> **RECORDS SUPPLIED**:
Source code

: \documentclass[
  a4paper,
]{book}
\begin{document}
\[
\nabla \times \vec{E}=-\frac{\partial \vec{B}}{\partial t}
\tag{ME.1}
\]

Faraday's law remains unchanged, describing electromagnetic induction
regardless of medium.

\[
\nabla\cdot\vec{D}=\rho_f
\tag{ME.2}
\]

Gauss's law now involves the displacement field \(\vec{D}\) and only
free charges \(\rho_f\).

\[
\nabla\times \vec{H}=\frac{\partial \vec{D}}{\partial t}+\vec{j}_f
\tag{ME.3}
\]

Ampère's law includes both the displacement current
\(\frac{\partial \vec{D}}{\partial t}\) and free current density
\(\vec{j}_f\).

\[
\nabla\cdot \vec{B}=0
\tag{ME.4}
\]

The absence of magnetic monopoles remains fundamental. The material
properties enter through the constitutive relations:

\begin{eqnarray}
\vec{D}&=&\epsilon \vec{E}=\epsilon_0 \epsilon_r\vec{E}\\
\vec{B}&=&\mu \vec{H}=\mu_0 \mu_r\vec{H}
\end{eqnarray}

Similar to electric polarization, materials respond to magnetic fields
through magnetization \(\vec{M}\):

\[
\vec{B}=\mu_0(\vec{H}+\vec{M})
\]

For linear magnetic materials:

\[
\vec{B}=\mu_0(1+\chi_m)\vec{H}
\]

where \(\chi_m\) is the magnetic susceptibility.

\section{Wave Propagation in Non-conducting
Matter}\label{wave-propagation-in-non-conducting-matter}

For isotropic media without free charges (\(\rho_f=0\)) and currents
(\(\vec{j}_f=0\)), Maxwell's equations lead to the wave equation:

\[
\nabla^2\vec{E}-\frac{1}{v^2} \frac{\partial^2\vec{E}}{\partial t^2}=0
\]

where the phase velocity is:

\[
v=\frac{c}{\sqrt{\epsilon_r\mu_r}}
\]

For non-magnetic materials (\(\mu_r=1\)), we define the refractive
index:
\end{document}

> **INSTRUCTIONS FOR THE TASK**: Copy the records exactly.

> **PROBLEM SOLUTION**:
Source code

: \documentclass[
  a4paper,
]{book}
\begin{document}
\[
\nabla \times \vec{E}=-\frac{\partial \vec{B}}{\partial t}
\tag{ME.1}
\]

Faraday's law remains unchanged, describing electromagnetic induction
regardless of medium.

\[
\nabla\cdot\vec{D}=\rho_f
\tag{ME.2}
\]

Gauss's law now involves the displacement field \(\vec{D}\) and only
free charges \(\rho_f\).

\[
\nabla\times \vec{H}=\frac{\partial \vec{D}}{\partial t}+\vec{j}_f
\tag{ME.3}
\]

Ampère's law includes both the displacement current
\(\frac{\partial \vec{D}}{\partial t}\) and free current density
\(\vec{j}_f\).

\[
\nabla\cdot \vec{B}=0
\tag{ME.4}
\]

The absence of magnetic monopoles remains fundamental. The material
properties enter through the constitutive relations:

\begin{eqnarray}
\vec{D}&=&\epsilon \vec{E}=\epsilon_0 \epsilon_r\vec{E}\\
\vec{B}&=&\mu \vec{H}=\mu_0 \mu_r\vec{H}
\end{eqnarray}

Similar to electric polarization, materials respond to magnetic fields
through magnetization \(\vec{M}\):

\[
\vec{B}=\mu_0(\vec{H}+\vec{M})
\]

For linear magnetic materials:

\[
\vec{B}=\mu_0(1+\chi_m)\vec{H}
\]

where \(\chi_m\) is the magnetic susceptibility.

\section{Wave Propagation in Non-conducting
Matter}\label{wave-propagation-in-non-conducting-matter}

For isotropic media without free charges (\(\rho_f=0\)) and currents
(\(\vec{j}_f=0\)), Maxwell's equations lead to the wave equation:

\[
\nabla^2\vec{E}-\frac{1}{v^2} \frac{\partial^2\vec{E}}{\partial t^2}=0
\]

where the phase velocity is:

\[
v=\frac{c}{\sqrt{\epsilon_r\mu_r}}
\]

For non-magnetic materials (\(\mu_r=1\)), we define the refractive
index:
\end{document}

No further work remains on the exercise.